Kate Reid (played by Kate Jenkinson), is Patricks's sister. Kate is first introduced in Season 2 when she is in labour at St Francis and is being supported by Patrick. Kate is a vocal supporter of her brother, and develops a close relationship with Nina.

=== Eloise Ward ===

Eloise Ward (played by Caren Pistorius) is a young obstetric registrar whose cool exterior masks a great deal of insecurity. All throughout medical school, while her fellow students partied hard, Eloise kept a tight focus on her schedule and her studies.

She's never been in a fully-fledged romantic relationship, and has always been too reserved to form a tight circle of friends.

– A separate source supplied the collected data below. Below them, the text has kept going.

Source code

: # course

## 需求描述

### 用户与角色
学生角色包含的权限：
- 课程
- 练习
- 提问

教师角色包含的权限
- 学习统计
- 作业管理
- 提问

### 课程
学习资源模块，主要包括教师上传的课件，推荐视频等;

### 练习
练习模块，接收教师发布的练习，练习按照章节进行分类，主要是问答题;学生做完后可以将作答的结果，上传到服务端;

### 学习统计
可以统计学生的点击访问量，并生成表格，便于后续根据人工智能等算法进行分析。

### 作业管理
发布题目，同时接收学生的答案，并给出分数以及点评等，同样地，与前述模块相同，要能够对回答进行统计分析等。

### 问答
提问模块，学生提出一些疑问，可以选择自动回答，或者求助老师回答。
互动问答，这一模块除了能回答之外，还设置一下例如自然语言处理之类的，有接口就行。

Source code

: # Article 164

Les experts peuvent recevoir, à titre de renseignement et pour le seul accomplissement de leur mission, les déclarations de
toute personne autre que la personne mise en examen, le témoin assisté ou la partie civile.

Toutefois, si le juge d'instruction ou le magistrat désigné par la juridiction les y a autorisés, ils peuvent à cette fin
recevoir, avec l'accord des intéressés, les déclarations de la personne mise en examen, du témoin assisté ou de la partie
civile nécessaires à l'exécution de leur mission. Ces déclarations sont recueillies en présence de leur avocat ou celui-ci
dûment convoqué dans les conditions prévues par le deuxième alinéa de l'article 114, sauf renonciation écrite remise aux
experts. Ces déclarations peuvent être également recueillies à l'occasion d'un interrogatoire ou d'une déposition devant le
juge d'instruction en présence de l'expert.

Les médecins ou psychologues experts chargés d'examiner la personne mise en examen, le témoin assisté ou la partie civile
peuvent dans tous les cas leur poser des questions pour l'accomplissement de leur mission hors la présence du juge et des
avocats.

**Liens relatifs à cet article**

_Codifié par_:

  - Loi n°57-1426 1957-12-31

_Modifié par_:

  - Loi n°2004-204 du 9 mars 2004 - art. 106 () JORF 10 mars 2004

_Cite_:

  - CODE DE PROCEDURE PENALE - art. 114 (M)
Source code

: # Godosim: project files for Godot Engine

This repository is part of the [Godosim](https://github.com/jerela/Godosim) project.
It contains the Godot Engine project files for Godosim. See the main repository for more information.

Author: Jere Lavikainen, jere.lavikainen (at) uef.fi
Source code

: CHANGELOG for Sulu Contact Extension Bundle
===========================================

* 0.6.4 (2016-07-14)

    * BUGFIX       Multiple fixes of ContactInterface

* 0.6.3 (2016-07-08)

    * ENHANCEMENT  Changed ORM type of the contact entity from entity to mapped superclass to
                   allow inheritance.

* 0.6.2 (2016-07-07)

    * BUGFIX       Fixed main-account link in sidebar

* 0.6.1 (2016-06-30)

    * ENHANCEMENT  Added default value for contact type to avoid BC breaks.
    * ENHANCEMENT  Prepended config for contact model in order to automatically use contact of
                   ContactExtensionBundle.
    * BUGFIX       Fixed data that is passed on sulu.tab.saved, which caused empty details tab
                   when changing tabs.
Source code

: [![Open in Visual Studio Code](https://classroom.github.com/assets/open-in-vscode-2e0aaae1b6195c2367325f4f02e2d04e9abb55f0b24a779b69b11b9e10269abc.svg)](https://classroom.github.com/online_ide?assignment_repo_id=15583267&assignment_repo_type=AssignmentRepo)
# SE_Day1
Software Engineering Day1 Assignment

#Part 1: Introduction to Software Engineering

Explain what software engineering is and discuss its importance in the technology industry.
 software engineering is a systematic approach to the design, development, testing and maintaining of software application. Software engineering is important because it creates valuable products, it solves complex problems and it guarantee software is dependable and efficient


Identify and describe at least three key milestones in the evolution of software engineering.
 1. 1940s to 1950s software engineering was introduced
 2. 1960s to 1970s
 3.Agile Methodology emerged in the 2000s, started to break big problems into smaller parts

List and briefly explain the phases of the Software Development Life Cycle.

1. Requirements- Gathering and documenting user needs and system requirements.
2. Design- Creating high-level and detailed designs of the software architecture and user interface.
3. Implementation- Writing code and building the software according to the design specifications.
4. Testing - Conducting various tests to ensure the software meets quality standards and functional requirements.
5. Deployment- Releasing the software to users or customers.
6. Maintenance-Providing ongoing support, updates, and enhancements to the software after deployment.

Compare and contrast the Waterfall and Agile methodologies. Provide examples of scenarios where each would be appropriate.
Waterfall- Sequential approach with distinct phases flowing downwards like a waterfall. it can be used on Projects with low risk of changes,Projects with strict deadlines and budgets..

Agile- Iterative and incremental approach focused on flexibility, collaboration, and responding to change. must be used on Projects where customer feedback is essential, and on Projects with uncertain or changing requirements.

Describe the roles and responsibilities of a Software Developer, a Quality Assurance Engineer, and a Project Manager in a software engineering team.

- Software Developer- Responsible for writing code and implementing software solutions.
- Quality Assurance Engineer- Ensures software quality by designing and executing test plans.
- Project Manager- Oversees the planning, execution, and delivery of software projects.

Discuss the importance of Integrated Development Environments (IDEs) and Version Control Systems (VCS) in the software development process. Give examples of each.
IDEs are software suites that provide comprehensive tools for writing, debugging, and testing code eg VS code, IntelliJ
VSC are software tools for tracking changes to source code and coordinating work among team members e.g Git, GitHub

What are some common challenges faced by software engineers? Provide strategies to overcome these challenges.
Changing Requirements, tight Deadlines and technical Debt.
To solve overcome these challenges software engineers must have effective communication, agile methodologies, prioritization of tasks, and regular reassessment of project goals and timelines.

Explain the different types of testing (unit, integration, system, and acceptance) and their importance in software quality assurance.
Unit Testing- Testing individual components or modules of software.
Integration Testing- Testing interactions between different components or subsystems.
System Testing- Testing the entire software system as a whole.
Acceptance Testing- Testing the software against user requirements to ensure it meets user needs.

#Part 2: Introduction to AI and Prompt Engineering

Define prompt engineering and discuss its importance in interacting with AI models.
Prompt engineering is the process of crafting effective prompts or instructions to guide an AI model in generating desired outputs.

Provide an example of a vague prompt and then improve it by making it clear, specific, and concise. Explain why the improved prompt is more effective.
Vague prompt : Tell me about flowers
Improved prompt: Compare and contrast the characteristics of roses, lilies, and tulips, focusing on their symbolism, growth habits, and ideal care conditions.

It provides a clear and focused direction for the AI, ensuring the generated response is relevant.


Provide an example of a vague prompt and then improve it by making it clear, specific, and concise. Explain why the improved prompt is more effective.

She forms a friendship with Patrick, but harbours feelings for Nina.

=== Joseph Green ===

Joseph Green (played by Kevin Hofbauer) is introduced as a bicycle courier, who ultimately has a relationship with Kate Reid. Joseph & Kate start a new life together in the United States.

=== Rosanna Harding ===
Rosanna Harding (played by Clare Bowditch). Single parent and Mick's musical partner.

=== Andrew Holland ===

Andrew Holland (played by Dan Spielman). Mick Holland's brother, and therefore Billie Proudman's brother-in-law. Agrees to help Billie and Mick have a child by donating sperm. Andrew considers himself to be the black sheep of the family, as his father never accepted his homosexuality.

=== Fraser King ===

Fraser King (played by Jay Ryan) is introduced as a new obstetric registrar in Season 2. Fraser started a short relationship with Nina, which comes to an end at the conclusion of the second series.

=== Phillip Noonan ===

Phillip Noonan (played by Garry McDonald) is a 60's year old doctor, Noonan is an anxious man who, like his daughter Nina, is prone to over-thinking. Susceptible to infatuation but desperately unsure what to do with it, Noonan's mid-seventies affair with Geraldine Proudman was one of the few times he threw caution into the wind, and was guided by his heart not his head.

When the affair ended, he retreated back to his solitary ways for many decades. But now, in his sixties, Noonan has been given a second chance by Geraldine. Eventually the affair peters out, and Phillip starts seeing Dr Nadine Samir, whom he later marries.

=== Nadine Samir-Noonan ===
Nadine Samir-Noonan, played by Maude Davey, is a Doctor and Phillip Noonan's wife.